> **Exercise goal**:
Filter the listing below, keeping every line that holds "solution".

> **Dataset**:
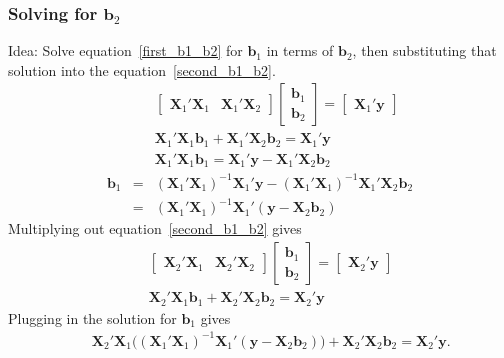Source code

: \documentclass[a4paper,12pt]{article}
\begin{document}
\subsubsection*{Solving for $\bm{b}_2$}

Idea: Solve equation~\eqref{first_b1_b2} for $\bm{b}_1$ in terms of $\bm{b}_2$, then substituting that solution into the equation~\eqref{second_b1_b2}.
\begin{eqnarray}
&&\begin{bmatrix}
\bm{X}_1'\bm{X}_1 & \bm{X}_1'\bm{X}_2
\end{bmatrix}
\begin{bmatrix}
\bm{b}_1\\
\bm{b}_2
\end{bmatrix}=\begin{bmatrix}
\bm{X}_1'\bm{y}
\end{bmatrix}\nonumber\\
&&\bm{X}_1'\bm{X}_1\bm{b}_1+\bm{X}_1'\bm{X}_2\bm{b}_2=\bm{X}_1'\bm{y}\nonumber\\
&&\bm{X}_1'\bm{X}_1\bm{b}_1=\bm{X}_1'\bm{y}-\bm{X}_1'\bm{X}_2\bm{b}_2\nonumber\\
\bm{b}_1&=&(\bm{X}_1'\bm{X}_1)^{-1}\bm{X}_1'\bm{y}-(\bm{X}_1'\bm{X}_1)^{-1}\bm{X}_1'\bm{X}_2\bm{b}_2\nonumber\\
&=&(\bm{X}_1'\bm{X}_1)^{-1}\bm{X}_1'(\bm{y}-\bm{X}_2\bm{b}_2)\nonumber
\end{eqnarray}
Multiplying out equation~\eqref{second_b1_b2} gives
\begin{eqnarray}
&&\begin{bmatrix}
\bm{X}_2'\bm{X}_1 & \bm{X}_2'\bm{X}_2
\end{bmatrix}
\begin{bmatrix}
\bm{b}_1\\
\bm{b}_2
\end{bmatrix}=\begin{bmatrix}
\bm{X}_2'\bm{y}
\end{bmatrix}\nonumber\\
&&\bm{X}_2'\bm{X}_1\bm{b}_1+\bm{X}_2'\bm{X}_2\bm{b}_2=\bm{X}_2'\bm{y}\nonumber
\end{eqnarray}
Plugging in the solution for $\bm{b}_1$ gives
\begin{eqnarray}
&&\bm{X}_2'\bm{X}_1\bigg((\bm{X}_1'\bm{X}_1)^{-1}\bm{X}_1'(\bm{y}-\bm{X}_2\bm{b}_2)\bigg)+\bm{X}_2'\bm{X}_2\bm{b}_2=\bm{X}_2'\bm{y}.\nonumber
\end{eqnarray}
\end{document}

> **Answer section**:
Idea: Solve equation~\eqref{first_b1_b2} for $\bm{b}_1$ in terms of $\bm{b}_2$, then substituting that solution into the equation~\eqref{second_b1_b2}.
Plugging in the solution for $\bm{b}_1$ gives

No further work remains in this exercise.